In its physical geography, Georgia enjoys favoured conditions. The Caucasus mountain range in the north forms a major climate division, and a natural barrier protecting the country against the incoming cold air masses from the north. Due to its southern location, Georgia also has a subtropical zone on the Black Sea. Other mountains (the Likhi Range) divide the country into the subtropical west with much precipitation and the dry and sunny east with excellent conditions for viticulture. Due to these rugged and often sparsely populated mountains reaching altitudes of over 5000 meters, Georgia is a world-famous biodiversity hotspot.

=== Georgian Society ===
Georgian society is described in detail, with eight texts depicting its population, cities, economy, tourism, sports, language and national alphabet. All topics are accompanied by maps showing Georgia's population structure and dynamics, its urban and rural population and settlements, ethnicities, internally displaced persons, and the eparchies of the Georgian Orthodox Church. After the collapse of the USSR, the church once again plays an important role in society and in politics.

===Economy of Georgia===
The economy of Georgia is depicted with texts and maps covering industry, transport, agriculture and foreign trade. Agriculture has historically been the leading sector of Georgia's economy. Viticulture and winemaking are the oldest traditional fields, as shown by archeological, paleobotanical, ethnological, ampelographic, historical, philological and linguistic studies. The spread of cultured grape vines across the entire territory of Georgia beginning in the 2nd millennium BC has been confirmed by archeological and paleobotanical materials (grape stones and leaf-prints, cellars, pitchers, gold, silver, bronze and clay cups). Among them, the oldest artifact is from the 4th to 3rd millennium BC, which makes it the oldest evidence of viticulture and winemaking in the world. Because of this, Georgia is considered the home of viticulture and winemaking. The National Atlas illustrates in detail the ancient and modern grape varieties and Georgia's viticulture regions in several maps.

===History of Georgia===
Historical maps explain the settlement and formation of Georgia's territory, including significant archaeological and architectural monuments over a period of 3000 years. Some large maps covering two pages show Georgia's unique wealth of historical monuments, museums and archaeological sites in detail. A special chapter is dedicated to the Dmanisi archaeological site, where archaeologists obtained important new information on early expansions of hominins out of Africa. In contrast to many early, single findings of the genus homo, the Dmanisi sites offer several skulls, skeletons and stone tools. The age is about 1.8 million years. The discovery of this group of skeletons and tools allows important conclusions concerning the society of the Dmanisi man or homo georgicus.

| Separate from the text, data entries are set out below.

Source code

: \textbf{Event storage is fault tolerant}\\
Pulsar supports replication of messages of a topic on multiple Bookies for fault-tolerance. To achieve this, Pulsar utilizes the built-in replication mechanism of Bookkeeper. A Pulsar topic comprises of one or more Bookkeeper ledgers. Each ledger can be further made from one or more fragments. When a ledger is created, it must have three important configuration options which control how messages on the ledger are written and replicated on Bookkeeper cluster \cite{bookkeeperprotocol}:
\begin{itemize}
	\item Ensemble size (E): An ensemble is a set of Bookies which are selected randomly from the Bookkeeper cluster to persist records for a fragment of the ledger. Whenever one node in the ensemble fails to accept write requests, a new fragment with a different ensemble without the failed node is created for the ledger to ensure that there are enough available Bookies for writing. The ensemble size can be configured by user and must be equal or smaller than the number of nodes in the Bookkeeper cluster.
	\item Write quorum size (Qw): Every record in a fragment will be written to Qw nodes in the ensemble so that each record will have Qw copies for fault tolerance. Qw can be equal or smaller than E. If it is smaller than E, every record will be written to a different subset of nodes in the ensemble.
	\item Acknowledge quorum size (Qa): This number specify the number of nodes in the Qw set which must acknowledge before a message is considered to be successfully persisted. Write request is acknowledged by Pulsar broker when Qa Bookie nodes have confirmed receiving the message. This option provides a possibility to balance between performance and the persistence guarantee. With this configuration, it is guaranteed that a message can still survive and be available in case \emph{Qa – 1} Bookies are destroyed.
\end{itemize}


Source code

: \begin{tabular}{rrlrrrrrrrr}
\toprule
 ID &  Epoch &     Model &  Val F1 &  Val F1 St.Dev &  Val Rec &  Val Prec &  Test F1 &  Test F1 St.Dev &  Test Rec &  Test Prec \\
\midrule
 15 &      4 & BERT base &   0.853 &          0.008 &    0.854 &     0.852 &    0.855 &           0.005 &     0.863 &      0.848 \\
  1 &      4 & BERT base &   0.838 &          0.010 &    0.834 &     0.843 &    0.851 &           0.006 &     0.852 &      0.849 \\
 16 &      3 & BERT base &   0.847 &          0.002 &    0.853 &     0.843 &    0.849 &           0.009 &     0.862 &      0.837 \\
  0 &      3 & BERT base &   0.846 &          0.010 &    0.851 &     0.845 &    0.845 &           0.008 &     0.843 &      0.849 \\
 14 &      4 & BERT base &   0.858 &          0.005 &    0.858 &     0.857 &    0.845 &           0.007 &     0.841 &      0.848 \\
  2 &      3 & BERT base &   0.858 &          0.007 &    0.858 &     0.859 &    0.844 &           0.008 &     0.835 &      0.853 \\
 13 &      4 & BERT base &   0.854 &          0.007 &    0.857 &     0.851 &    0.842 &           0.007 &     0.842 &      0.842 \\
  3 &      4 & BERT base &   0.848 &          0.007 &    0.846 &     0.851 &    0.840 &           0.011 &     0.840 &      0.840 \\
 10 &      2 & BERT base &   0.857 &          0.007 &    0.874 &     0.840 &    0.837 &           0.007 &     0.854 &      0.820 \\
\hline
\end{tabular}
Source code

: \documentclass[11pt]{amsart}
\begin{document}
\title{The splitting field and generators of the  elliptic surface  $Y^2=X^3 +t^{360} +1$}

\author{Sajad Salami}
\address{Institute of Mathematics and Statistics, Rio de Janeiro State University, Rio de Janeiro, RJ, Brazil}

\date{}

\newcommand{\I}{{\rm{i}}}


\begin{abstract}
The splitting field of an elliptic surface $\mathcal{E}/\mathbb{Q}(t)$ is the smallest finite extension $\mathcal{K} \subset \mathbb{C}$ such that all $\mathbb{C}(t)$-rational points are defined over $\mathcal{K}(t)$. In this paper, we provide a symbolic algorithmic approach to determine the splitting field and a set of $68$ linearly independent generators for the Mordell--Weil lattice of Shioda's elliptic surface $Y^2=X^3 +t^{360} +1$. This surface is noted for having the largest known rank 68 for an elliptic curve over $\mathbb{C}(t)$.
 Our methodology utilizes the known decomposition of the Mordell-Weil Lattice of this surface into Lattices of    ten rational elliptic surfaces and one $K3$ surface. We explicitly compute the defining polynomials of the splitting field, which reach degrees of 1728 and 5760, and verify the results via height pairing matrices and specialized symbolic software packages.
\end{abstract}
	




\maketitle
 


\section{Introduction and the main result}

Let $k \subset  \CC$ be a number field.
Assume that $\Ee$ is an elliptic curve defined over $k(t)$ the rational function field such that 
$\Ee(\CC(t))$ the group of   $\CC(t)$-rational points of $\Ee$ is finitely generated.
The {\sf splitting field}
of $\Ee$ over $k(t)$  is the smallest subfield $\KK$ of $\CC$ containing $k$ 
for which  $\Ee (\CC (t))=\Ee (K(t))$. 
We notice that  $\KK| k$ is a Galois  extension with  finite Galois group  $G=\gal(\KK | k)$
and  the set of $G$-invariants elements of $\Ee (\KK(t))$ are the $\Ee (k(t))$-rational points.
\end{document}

All atlas texts are written by experts and list scientific references. Some topics are illustrated with spectacular pictures, as shown in the subchapter on karst. The atlas concludes with a list of more than 75 scientists who have contributed, and over 40 individuals, consultants and the technical team at the Vakhushti Bagrationi Institute of Geography, Tbilisi State University (TSU). The comprehensive information given by the National Atlas will assist everyone interested in studying the nature and culture of Georgia, and those who wish to contribute to further developments of Georgia, scientists as well as entrepreneurs and developers. On November 10, 2023, the Georgian National Academy of Sciences distinguished the National Atlas of Georgia with the Vakhushti Bagrationi prize (Laureate Diploma).